Step-by-step explanation:
The nurse should include the method of delegating non-nursing tasks to ancillary staff in the teaching session. By allowing ancillary staff to handle non-nursing tasks like transporting patients or delivering supplies, nursing staff can focus on providing direct patient care, which can be more cost-effective. This method helps optimize the use of nursing staff's time and resources, allowing them to provide quality care without unnecessary delays or interruptions.

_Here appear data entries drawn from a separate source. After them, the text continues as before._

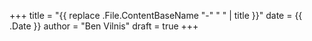 +++
title = "{{ replace .File.ContentBaseName "-" " " | title }}"
date = {{ .Date }}
author = "Ben Vilnis"
draft = true
+++

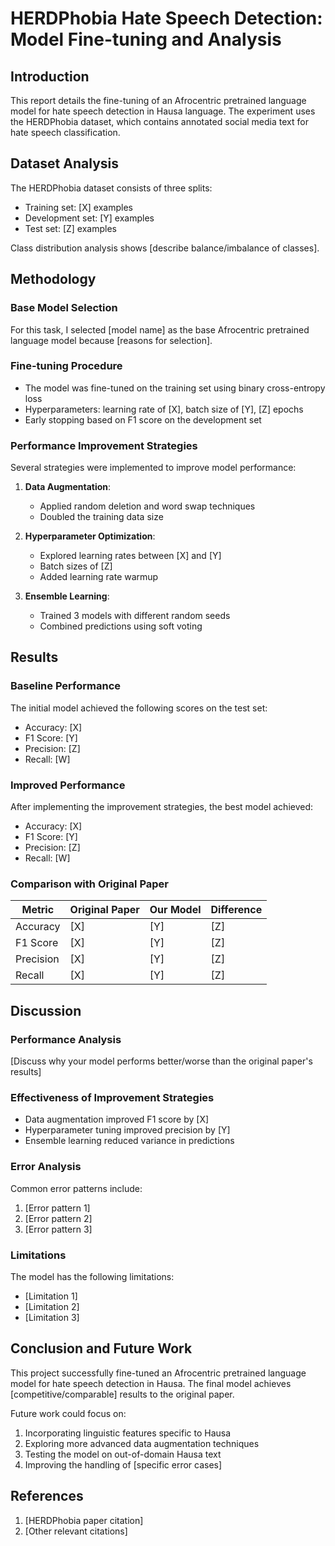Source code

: # HERDPhobia Hate Speech Detection: Model Fine-tuning and Analysis

## Introduction

This report details the fine-tuning of an Afrocentric pretrained language model for hate speech detection in Hausa language. The experiment uses the HERDPhobia dataset, which contains annotated social media text for hate speech classification.

## Dataset Analysis

The HERDPhobia dataset consists of three splits:
- Training set: [X] examples
- Development set: [Y] examples
- Test set: [Z] examples

Class distribution analysis shows [describe balance/imbalance of classes].

## Methodology

### Base Model Selection
For this task, I selected [model name] as the base Afrocentric pretrained language model because [reasons for selection].

### Fine-tuning Procedure
- The model was fine-tuned on the training set using binary cross-entropy loss
- Hyperparameters: learning rate of [X], batch size of [Y], [Z] epochs
- Early stopping based on F1 score on the development set

### Performance Improvement Strategies
Several strategies were implemented to improve model performance:

1. **Data Augmentation**:
   - Applied random deletion and word swap techniques
   - Doubled the training data size

2. **Hyperparameter Optimization**:
   - Explored learning rates between [X] and [Y]
   - Batch sizes of [Z]
   - Added learning rate warmup

3. **Ensemble Learning**:
   - Trained 3 models with different random seeds
   - Combined predictions using soft voting

## Results

### Baseline Performance
The initial model achieved the following scores on the test set:
- Accuracy: [X]
- F1 Score: [Y]
- Precision: [Z]
- Recall: [W]

### Improved Performance
After implementing the improvement strategies, the best model achieved:
- Accuracy: [X]
- F1 Score: [Y]
- Precision: [Z]
- Recall: [W]

### Comparison with Original Paper
| Metric | Original Paper | Our Model | Difference |
|--------|----------------|-----------|------------|
| Accuracy | [X] | [Y] | [Z] |
| F1 Score | [X] | [Y] | [Z] |
| Precision | [X] | [Y] | [Z] |
| Recall | [X] | [Y] | [Z] |

## Discussion

### Performance Analysis
[Discuss why your model performs better/worse than the original paper's results]

### Effectiveness of Improvement Strategies
- Data augmentation improved F1 score by [X]
- Hyperparameter tuning improved precision by [Y]
- Ensemble learning reduced variance in predictions

### Error Analysis
Common error patterns include:
1. [Error pattern 1]
2. [Error pattern 2]
3. [Error pattern 3]

### Limitations
The model has the following limitations:
- [Limitation 1]
- [Limitation 2]
- [Limitation 3]

## Conclusion and Future Work

This project successfully fine-tuned an Afrocentric pretrained language model for hate speech detection in Hausa. The final model achieves [competitive/comparable] results to the original paper.

Future work could focus on:
1. Incorporating linguistic features specific to Hausa
2. Exploring more advanced data augmentation techniques
3. Testing the model on out-of-domain Hausa text
4. Improving the handling of [specific error cases]

## References

1. [HERDPhobia paper citation]
2. [Other relevant citations]
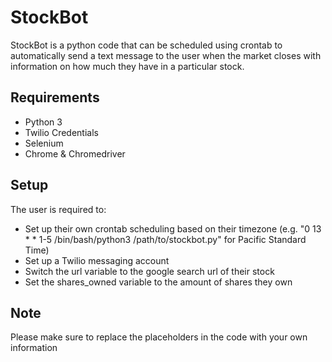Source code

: # StockBot

StockBot is a python code that can be scheduled using crontab to automatically send a text message 
to the user when the market closes with information on how much they have in a particular stock. 

## Requirements
- Python 3
- Twilio Credentials
- Selenium
- Chrome & Chromedriver

## Setup 
The user is required to:
- Set up their own crontab scheduling based on their timezone (e.g. "0 13 * * 1-5 /bin/bash/python3 /path/to/stockbot.py" for Pacific Standard Time)
- Set up a Twilio messaging account
- Switch the url variable to the google search url of their stock
- Set the shares_owned variable to the amount of shares they own

## Note
Please make sure to replace the placeholders in the code with your own information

On the other hand, stocking client rooms with extra supplies or assigning dedicated equipment to each client's room may not necessarily lead to cost-effective care. While it may seem efficient to have extra supplies readily available or dedicated equipment for each client, it can result in unnecessary costs by overstocking or underutilizing resources. Instead, a more cost-effective approach would be to ensure proper inventory management and use shared equipment when appropriate.
Lastly, changing continuous IV infusion tubing every 24 hours can be a necessary practice for infection control and patient safety, but it may not necessarily directly contribute to cost-effective care. The nurse should emphasize the importance of following evidence-based guidelines for IV tubing changes based on established protocols and the specific patient's needs.